RubySlippers · 06/11/2008 22:33

contentious op - tick
never posted before - tick
tells us all we are sad - tick

evidence presented = troll

ppppppppppppssssssssssssssssssssssssshhhhhhhhhhhhhht

PhantomOfTheChocolateCakeAvena · 06/11/2008 22:34

lol! I am not saying anything!

IorekByrnison · 06/11/2008 22:37

And a post full of stylistic inconsistencies and cliches - "I only want the best for my son", "carefully selected nursery" etc

PhantomOfTheChocolateCakeAvena · 06/11/2008 22:39

Blurgh! "The first day i picked him up, we took home his day book, and his first painting done at nursery, i watched him eating his dinner through the window, sat at the table feeding himself, and felt a great sense of pride, at him and myself for letting go enough, to enable him to have playtime with other children, without his mummy being there"

GunpowderTreasonAndLemon · 06/11/2008 22:58

You are suggesting that the male carer might abuse your son. Simply saying that you aren't doesn't get round that fact. You say yourself that you think there's a "risk", but you don't think there's a "risk" with a female carer.

If you are real, and don't want your son being looked after 1:1 by a male carer, then choose a female childminder rather than a nursery. Any nursery, no matter how carefully selected, can take on male carers, but a childminder is relatively unlikely to have a sex change.

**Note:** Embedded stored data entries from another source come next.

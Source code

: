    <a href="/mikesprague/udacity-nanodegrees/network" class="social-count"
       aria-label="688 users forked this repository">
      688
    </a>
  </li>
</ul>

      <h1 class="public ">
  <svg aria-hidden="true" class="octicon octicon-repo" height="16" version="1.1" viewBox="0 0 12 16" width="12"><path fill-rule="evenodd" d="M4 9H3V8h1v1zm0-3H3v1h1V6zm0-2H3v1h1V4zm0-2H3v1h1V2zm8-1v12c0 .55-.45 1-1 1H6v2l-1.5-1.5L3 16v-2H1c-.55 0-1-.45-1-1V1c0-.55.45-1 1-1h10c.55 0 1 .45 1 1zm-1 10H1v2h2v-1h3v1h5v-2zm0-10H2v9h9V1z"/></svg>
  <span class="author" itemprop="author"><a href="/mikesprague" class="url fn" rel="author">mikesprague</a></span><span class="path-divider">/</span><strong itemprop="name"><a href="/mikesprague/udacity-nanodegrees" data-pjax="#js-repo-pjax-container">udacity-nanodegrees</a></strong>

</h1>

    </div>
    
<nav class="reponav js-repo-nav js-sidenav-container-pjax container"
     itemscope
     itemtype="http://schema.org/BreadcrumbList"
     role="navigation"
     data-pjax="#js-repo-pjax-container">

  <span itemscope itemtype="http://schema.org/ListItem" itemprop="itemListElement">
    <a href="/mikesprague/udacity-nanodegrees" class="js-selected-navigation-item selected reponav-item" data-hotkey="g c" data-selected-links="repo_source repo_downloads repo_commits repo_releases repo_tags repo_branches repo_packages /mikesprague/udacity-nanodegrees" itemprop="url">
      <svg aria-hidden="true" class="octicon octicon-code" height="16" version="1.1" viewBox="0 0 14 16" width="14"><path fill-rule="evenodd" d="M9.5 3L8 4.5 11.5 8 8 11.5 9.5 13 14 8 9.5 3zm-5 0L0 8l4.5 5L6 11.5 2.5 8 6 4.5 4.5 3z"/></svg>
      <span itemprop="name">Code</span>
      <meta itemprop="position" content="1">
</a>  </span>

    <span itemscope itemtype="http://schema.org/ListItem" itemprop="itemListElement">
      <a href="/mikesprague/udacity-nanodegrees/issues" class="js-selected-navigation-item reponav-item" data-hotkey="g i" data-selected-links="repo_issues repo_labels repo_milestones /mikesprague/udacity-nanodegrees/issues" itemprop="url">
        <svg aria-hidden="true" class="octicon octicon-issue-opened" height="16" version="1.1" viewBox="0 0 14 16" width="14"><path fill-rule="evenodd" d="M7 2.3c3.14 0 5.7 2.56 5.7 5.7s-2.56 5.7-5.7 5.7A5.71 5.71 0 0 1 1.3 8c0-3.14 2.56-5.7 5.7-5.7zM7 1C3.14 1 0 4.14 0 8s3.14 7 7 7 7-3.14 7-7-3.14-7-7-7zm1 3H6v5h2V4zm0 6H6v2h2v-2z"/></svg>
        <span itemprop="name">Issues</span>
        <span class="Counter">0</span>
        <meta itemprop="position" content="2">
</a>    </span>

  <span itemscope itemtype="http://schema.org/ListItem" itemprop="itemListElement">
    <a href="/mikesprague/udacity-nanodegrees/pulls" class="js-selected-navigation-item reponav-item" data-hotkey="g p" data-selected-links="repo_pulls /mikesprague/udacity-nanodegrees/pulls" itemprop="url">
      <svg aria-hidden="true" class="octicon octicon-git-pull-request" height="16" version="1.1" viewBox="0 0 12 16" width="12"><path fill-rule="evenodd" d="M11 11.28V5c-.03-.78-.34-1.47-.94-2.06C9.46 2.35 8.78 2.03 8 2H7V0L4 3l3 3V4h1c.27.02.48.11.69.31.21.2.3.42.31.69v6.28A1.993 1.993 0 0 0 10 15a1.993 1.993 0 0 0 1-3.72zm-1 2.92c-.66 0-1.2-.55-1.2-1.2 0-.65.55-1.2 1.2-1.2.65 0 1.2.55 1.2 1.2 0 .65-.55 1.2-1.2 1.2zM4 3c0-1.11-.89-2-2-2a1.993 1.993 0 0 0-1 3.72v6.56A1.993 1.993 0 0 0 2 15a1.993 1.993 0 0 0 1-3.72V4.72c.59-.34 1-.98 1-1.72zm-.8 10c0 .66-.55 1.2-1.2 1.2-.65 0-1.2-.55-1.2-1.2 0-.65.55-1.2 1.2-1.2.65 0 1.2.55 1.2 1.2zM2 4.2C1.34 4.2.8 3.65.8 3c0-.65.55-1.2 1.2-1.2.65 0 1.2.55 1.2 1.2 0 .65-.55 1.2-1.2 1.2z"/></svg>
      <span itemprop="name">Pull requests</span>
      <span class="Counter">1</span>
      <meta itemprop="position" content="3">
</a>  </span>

Or if you don't ever want your son left alone with one person other than you, hire two nannies. Or possibly three nannies, as presumably each nanny will have to use the bathroom from time to time and if you only had two then your son could be briefly left alone with just one.

purepurple · 29/12/2008 11:15

I don't understand the never being left alone with one person bit and I definitely don't understand the objection to men changing nappies. I think the op need help bigtime!